I have found a situation where a __threadfence_block() call is required, but only on some cards. More confusingly, it is my understanding that the __threadfence_block() call should not be required on any card.
The code listed below works has been tested and always works properly on both a 780M and 1080 (without call to __threadfence_block()). However, it never works correctly without that call on a 970M (tested with CUDA 7.5 on Ubuntu 15.10).
The kernel performs a modified 2-Nearest Neighbors query (under the Hamming norm) for 2 sets of bitvectors of length 512 (this is useful in computer vision). The error occurs at the top of a partially unrolled loop. In the loop, a const uint64_t value is read from global memory, XOR’d against several other const register uint64_t, and each result passed to __popcll(). The results are then packed and reduced with __shfl_xor().
On the 780M (tested on Windows) and 1080 (tested on Linux) this kernel always finds all matches correctly, and never finds any matches on my 970M… unless a __threadfence_block() is added.
This __threadfence_block() may be placed anywhere before the final if statement, even before the read itself. This seems very strange to me. Adding calls to __threadfence_block() before and after the loop does not change this behavior.
What is stranger still is that I added a call to CUDA’s printf() in the kernel, wrapped by an if statement that selected only thread 0 in warp 0 in block 0. This also fixed the problem, for every block, without a __threadfence_block().
The __threadfence_block() call only lowers performance by ~8%, but this is performance critical code in an O(n^2) task meant to be released as a library.
Why is this happening? Is this a bug?
Full project (just call “make run”): https://drive.google.com/file/d/0B40zIKz22S79M1ljd21FZ2Y0eDA/view?usp=sharing (if you see a very small numbers of matches, lower the threshold defined at the start of main.cpp then “make clean; make run”)
__global__ void CUDAMATCH_kernel(const uint64_t* const __restrict__ g_query, const int num_q,
const uint64_t* const __restrict__ g_training, const int num_t, int* const __restrict__ g_match, const int threshold) {
register uint32_t offset = ((threadIdx.x & 24) << 3) + (threadIdx.x & 7) + (blockIdx.x << 11) + (threadIdx.y << 8);
const register uint64_t qa = g_query[offset ];
const register uint64_t qb = g_query[offset + 8];
const register uint64_t qc = g_query[offset + 16];
const register uint64_t qd = g_query[offset + 24];
const register uint64_t qe = g_query[offset + 32];
const register uint64_t qf = g_query[offset + 40];
const register uint64_t qg = g_query[offset + 48];
const register uint64_t qh = g_query[offset + 56];
register int best_i = -1;
register int best_v = 100000;
register int second_v = 200000;
#pragma unroll 7
for (int t = 0; t < num_t; ++t) {
// __threadfence_block(); // Adding this call before the read fixes things.

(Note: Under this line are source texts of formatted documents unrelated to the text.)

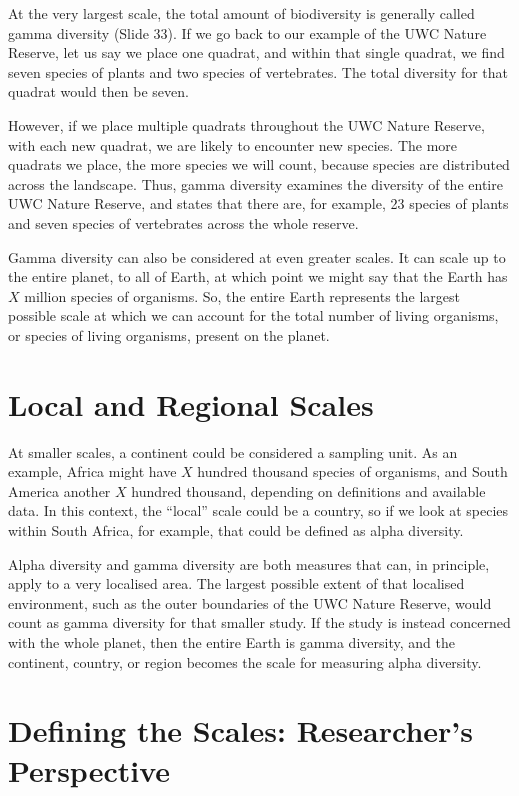 \documentclass[
  11pt,
]{book}
\begin{document}
At the very largest scale, the total amount of biodiversity is generally
called gamma diversity (Slide 33). If we go back to our example of the
UWC Nature Reserve, let us say we place one quadrat, and within that
single quadrat, we find seven species of plants and two species of
vertebrates. The total diversity for that quadrat would then be seven.

However, if we place multiple quadrats throughout the UWC Nature
Reserve, with each new quadrat, we are likely to encounter new species.
The more quadrats we place, the more species we will count, because
species are distributed across the landscape. Thus, gamma diversity
examines the diversity of the entire UWC Nature Reserve, and states that
there are, for example, 23 species of plants and seven species of
vertebrates across the whole reserve.

Gamma diversity can also be considered at even greater scales. It can
scale up to the entire planet, to all of Earth, at which point we might
say that the Earth has \(X\) million species of organisms. So, the
entire Earth represents the largest possible scale at which we can
account for the total number of living organisms, or species of living
organisms, present on the planet.

\section{Local and Regional Scales}\label{local-and-regional-scales}

At smaller scales, a continent could be considered a sampling unit. As
an example, Africa might have \(X\) hundred thousand species of
organisms, and South America another \(X\) hundred thousand, depending
on definitions and available data. In this context, the ``local'' scale
could be a country, so if we look at species within South Africa, for
example, that could be defined as alpha diversity.

Alpha diversity and gamma diversity are both measures that can, in
principle, apply to a very localised area. The largest possible extent
of that localised environment, such as the outer boundaries of the UWC
Nature Reserve, would count as gamma diversity for that smaller study.
If the study is instead concerned with the whole planet, then the entire
Earth is gamma diversity, and the continent, country, or region becomes
the scale for measuring alpha diversity.

\section{Defining the Scales: Researcher's
Perspective}\label{defining-the-scales-researchers-perspective}
\end{document}
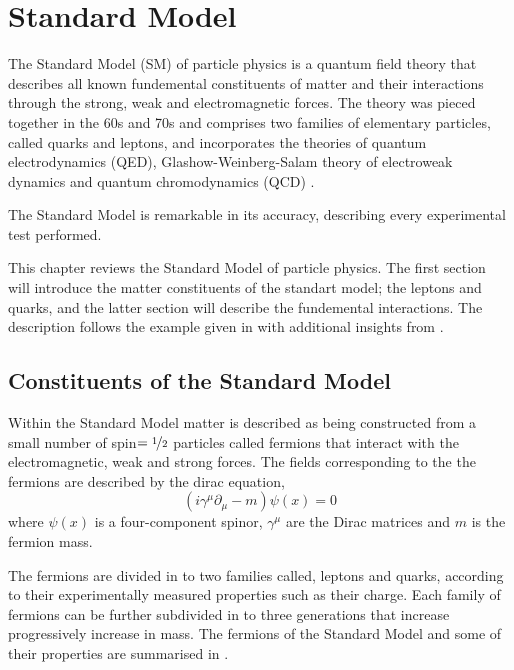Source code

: \chapter{Standard Model}
\label{chap:sm}
The Standard Model (SM) of particle physics is a quantum field theory that
describes all known fundemental constituents of matter and their interactions
through the strong, weak and electromagnetic forces.  The theory was pieced
together in the 60s and 70s and comprises two families of elementary particles,
called quarks and leptons, and incorporates the theories of quantum
electrodynamics (QED), Glashow-Weinberg-Salam theory of electroweak dynamics and
quantum chromodynamics (QCD) \cite{t1972regularization, glashow1961partial,
weinberg1967model, salam1968weak}.

The Standard Model is remarkable in its accuracy, describing every experimental
test performed.  

This chapter reviews the Standard Model of particle physics. The first section will 
introduce the matter constituents of the standart model; the leptons and quarks,
and the latter section will describe the fundemental interactions. 
The description follows the example given in \cite{ral} with additional insights
from \cite{perkins2000introduction,griffiths2008introduction,halzen1984quarks}.

\section{Constituents of the Standard Model}
\label{sec:matter}
Within the Standard Model matter is described as being constructed from a small
number of spin$=\nicefrac{1}{2}$ particles called fermions that interact with
the electromagnetic, weak and strong forces. 
The fields corresponding to the the fermions are described by the dirac
equation,
\begin{equation}
\left( i \gamma^{\mu} \partial_{\mu} - m \right) \psi(x) = 0
\end{equation}
where $\psi(x)$ is a four-component spinor, $\gamma^{\mu}$ are the Dirac
matrices and $m$ is the fermion mass.

The fermions are divided in to two families called, leptons and quarks,
according to their experimentally measured properties such as their charge.
Each family of fermions can be further subdivided in to three generations that
increase progressively increase in mass. The fermions of the Standard Model and
some of their properties are summarised in .

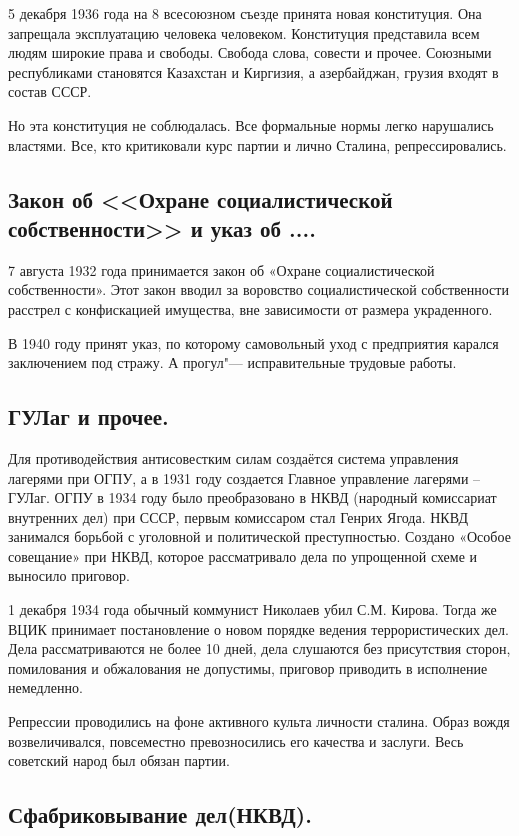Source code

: 5 декабря 1936 года на 8 всесоюзном съезде принята новая конституция. Она запрещала эксплуатацию человека человеком. Конституция представила всем людям широкие права и свободы. Свобода слова, совести и прочее. Союзными республиками становятся Казахстан и Киргизия, а азербайджан, грузия входят в состав СССР.

Но эта конституция не соблюдалась. Все формальные нормы легко нарушались властями. Все, кто критиковали курс партии и лично Сталина, репрессировались.

\subsection{Закон об <<Охране социалистической собственности>> и указ об ....}

7 августа 1932 года принимается закон об «Охране социалистической собственности». Этот закон вводил за воровство социалистической собственности расстрел с конфискацией имущества, вне зависимости от размера украденного.

В 1940 году принят указ, по которому самовольный уход с предприятия карался заключением под стражу. А прогул"--- исправительные трудовые работы.

\subsection{ГУЛаг и прочее.}

Для противодействия антисовестким силам создаётся система управления лагерями при ОГПУ, а в 1931 году создается Главное управление лагерями – ГУЛаг. ОГПУ в 1934 году было преобразовано в НКВД (народный комиссариат внутренних дел) при СССР, первым комиссаром стал Генрих Ягода. НКВД занимался борьбой с уголовной и политической преступностью. Создано «Особое совещание» при НКВД, которое рассматривало дела по упрощенной схеме и выносило приговор.

1 декабря 1934 года обычный коммунист Николаев убил С.М. Кирова. Тогда же ВЦИК принимает постановление о новом порядке ведения террористических дел. Дела рассматриваются не более 10 дней, дела слушаются без присутствия сторон, помилования и обжалования не допустимы, приговор приводить в исполнение немедленно.

Репрессии проводились на фоне активного культа личности сталина. Образ вождя возвеличивался, повсеместно превозносились его качества и заслуги. Весь советский народ был обязан партии.

\subsection{Сфабриковывание дел(НКВД).}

const register uint64_t train = g_training[(t << 3) + (threadIdx.x & 7)];
register int dist0 = __popcll(qa ^ train) | ((__popcll(qe ^ train)) << 16);
register int dist1 = __popcll(qb ^ train) | ((__popcll(qf ^ train)) << 16);
register int dist2 = __popcll(qc ^ train) | ((__popcll(qg ^ train)) << 16);
register int dist3 = __popcll(qd ^ train) | ((__popcll(qh ^ train)) << 16);
dist0 += __shfl_xor(dist0, 1);
dist1 += __shfl_xor(dist1, 1);
if (threadIdx.x & 1) dist0 = dist1;
dist2 += __shfl_xor(dist2, 1);
dist3 += __shfl_xor(dist3, 1);
if (threadIdx.x & 1) dist2 = dist3;
dist0 += __shfl_xor(dist0, 2);
dist2 += __shfl_xor(dist2, 2);
if (threadIdx.x & 2) dist0 = dist2;
dist0 = ((dist0 + __shfl_xor(dist0, 4)) >> ((threadIdx.x & 4) << 2)) & (((4 ^ (threadIdx.x & 4)) << 9) - 1);
if (dist0 < second_v) second_v = dist0;
// __threadfence_block(); // Can also add it here, or anywhere in between.
if (dist0 < best_v) {
second_v = best_v;
best_v = dist0;
best_i = t;
}
}
if (second_v - best_v <= threshold) best_i = -1;
const register int idx = (blockIdx.x << 8) + (threadIdx.y << 5) + threadIdx.x;
if (idx < num_q) g_match[idx] = best_i;
}